Source records:
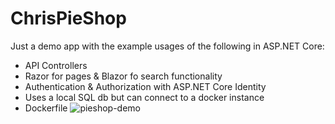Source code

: # ChrisPieShop
Just a demo app with the example usages of the following in ASP.NET Core:
- API Controllers
- Razor for pages & Blazor fo search functionality
- Authentication & Authorization with ASP.NET Core Identity
- Uses a local SQL db but can connect to a docker instance
- Dockerfile
![pieshop-demo](https://github.com/user-attachments/assets/d6de87f8-fd03-433a-a456-fa779e7e53df)
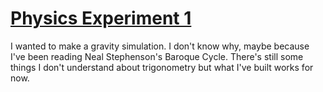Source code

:# [Physics Experiment 1](https://dkallen78.github.io/physics-experiment-1/)

I wanted to make a gravity simulation. I don't know why, maybe because I've been
reading Neal Stephenson's Baroque Cycle. There's still some things I don't understand
about trigonometry but what I've built works for now.
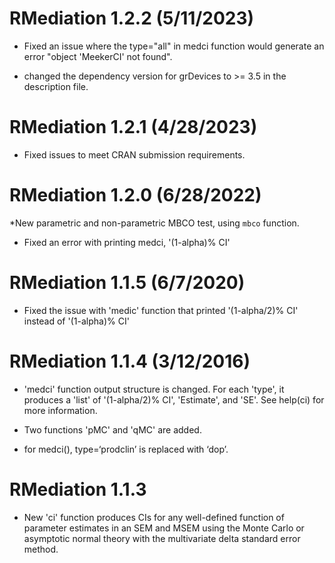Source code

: RMediation 1.2.2 (5/11/2023)
==============
* Fixed an issue where the type="all" in medci function would generate an error "object 'MeekerCI' not found".

* changed the dependency version for grDevices to >= 3.5 in the description file.

RMediation 1.2.1 (4/28/2023)
==============
* Fixed issues to meet CRAN submission requirements.

RMediation 1.2.0 (6/28/2022)
==============
*New parametric and non-parametric MBCO test, using `mbco` function.
* Fixed an error with printing medci, '(1-alpha)% CI'

RMediation 1.1.5 (6/7/2020)
==============
* Fixed the issue with 'medic' function that printed '(1-alpha/2)% CI' instead of '(1-alpha)% CI'

RMediation 1.1.4 (3/12/2016)
=============
* 'medci' function output structure is changed. For each 'type', it produces a 'list' of '(1-alpha/2)% CI', 'Estimate', and 'SE'. See help(ci) for more information.

* Two functions 'pMC' and 'qMC' are added.

* for medci(), type=‘prodclin’ is replaced with ‘dop’.

RMediation 1.1.3
=============
* New 'ci' function produces CIs for any well-defined function of parameter estimates in an SEM and MSEM using the Monte Carlo or asymptotic normal theory with the multivariate delta standard error method.
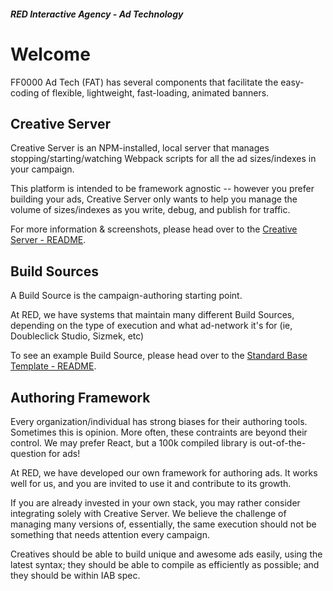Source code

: ##### RED Interactive Agency - Ad Technology

# Welcome

FF0000 Ad Tech (FAT) has several components that facilitate the easy-coding of flexible, lightweight, fast-loading, animated banners.

## Creative Server

Creative Server is an NPM-installed, local server that manages stopping/starting/watching Webpack scripts for all the ad sizes/indexes in your campaign.

This platform is intended to be framework agnostic -- however you prefer building your ads, Creative Server only wants to help you manage the volume of sizes/indexes as you write, debug, and publish for traffic.

For more information & screenshots, please head over to the [Creative Server - README](https://github.com/ff0000-ad-tech/wp-creative-server/blob/master/README.md).

## Build Sources

A Build Source is the campaign-authoring starting point. 

At RED, we have systems that maintain many different Build Sources, depending on the type of execution and what ad-network it's for (ie, Doubleclick Studio, Sizmek, etc) 

To see an example Build Source, please head over to the [Standard Base Template - README](https://github.com/ff0000-ad-tech/tmpl-standard-base/blob/master/README.md).


## Authoring Framework

Every organization/individual has strong biases for their authoring tools. Sometimes this is opinion. More often, these contraints are beyond their control. We may prefer React, but a 100k compiled library is out-of-the-question for ads!

At RED, we have developed our own framework for authoring ads. It works well for us, and you are invited to use it and contribute to its growth.

If you are already invested in your own stack, you may rather consider integrating solely with Creative Server. We believe the challenge of managing many versions of, essentially, the same execution should not be something that needs attention every campaign. 

Creatives should be able to build unique and awesome ads easily, using the latest syntax; they should be able to compile as efficiently as possible; and they should be within IAB spec.
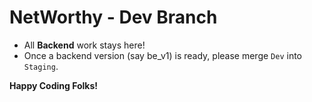 # NetWorthy - Dev Branch

- All **Backend** work stays here!
- Once a backend version (say be_v1) is ready, please merge `Dev` into `Staging`.

**Happy Coding Folks!**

Directions:
Transcribe the entries word for word, without their pictures.

The completed task:
Source code

: # ChrisPieShop
Just a demo app with the example usages of the following in ASP.NET Core:
- API Controllers
- Razor for pages & Blazor fo search functionality
- Authentication & Authorization with ASP.NET Core Identity
- Uses a local SQL db but can connect to a docker instance
- Dockerfile
![pieshop-demo](https://github.com/user-attachments/assets/d6de87f8-fd03-433a-a456-fa779e7e53df)
Source code

:# [Physics Experiment 1](https://dkallen78.github.io/physics-experiment-1/)

I wanted to make a gravity simulation. I don't know why, maybe because I've been
reading Neal Stephenson's Baroque Cycle. There's still some things I don't understand
about trigonometry but what I've built works for now.
Source code

: RMediation 1.2.2 (5/11/2023)
==============
* Fixed an issue where the type="all" in medci function would generate an error "object 'MeekerCI' not found".

* changed the dependency version for grDevices to >= 3.5 in the description file.

RMediation 1.2.1 (4/28/2023)
==============
* Fixed issues to meet CRAN submission requirements.

RMediation 1.2.0 (6/28/2022)
==============
*New parametric and non-parametric MBCO test, using `mbco` function.
* Fixed an error with printing medci, '(1-alpha)% CI'

RMediation 1.1.5 (6/7/2020)
==============
* Fixed the issue with 'medic' function that printed '(1-alpha/2)% CI' instead of '(1-alpha)% CI'

RMediation 1.1.4 (3/12/2016)
=============
* 'medci' function output structure is changed. For each 'type', it produces a 'list' of '(1-alpha/2)% CI', 'Estimate', and 'SE'. See help(ci) for more information.

* Two functions 'pMC' and 'qMC' are added.

* for medci(), type=‘prodclin’ is replaced with ‘dop’.

RMediation 1.1.3
=============
* New 'ci' function produces CIs for any well-defined function of parameter estimates in an SEM and MSEM using the Monte Carlo or asymptotic normal theory with the multivariate delta standard error method.
Source code

: ##### RED Interactive Agency - Ad Technology

# Welcome

FF0000 Ad Tech (FAT) has several components that facilitate the easy-coding of flexible, lightweight, fast-loading, animated banners.

## Creative Server

Creative Server is an NPM-installed, local server that manages stopping/starting/watching Webpack scripts for all the ad sizes/indexes in your campaign.

This platform is intended to be framework agnostic -- however you prefer building your ads, Creative Server only wants to help you manage the volume of sizes/indexes as you write, debug, and publish for traffic.

For more information & screenshots, please head over to the [Creative Server - README](https://github.com/ff0000-ad-tech/wp-creative-server/blob/master/README.md).

## Build Sources

A Build Source is the campaign-authoring starting point. 

At RED, we have systems that maintain many different Build Sources, depending on the type of execution and what ad-network it's for (ie, Doubleclick Studio, Sizmek, etc) 

To see an example Build Source, please head over to the [Standard Base Template - README](https://github.com/ff0000-ad-tech/tmpl-standard-base/blob/master/README.md).


## Authoring Framework

Every organization/individual has strong biases for their authoring tools. Sometimes this is opinion. More often, these contraints are beyond their control. We may prefer React, but a 100k compiled library is out-of-the-question for ads!

At RED, we have developed our own framework for authoring ads. It works well for us, and you are invited to use it and contribute to its growth.

If you are already invested in your own stack, you may rather consider integrating solely with Creative Server. We believe the challenge of managing many versions of, essentially, the same execution should not be something that needs attention every campaign. 

Creatives should be able to build unique and awesome ads easily, using the latest syntax; they should be able to compile as efficiently as possible; and they should be within IAB spec.
 # NetWorthy - Dev Branch

- All **Backend** work stays here!
- Once a backend version (say be_v1) is ready, please merge `Dev` into `Staging`.

**Happy Coding Folks!**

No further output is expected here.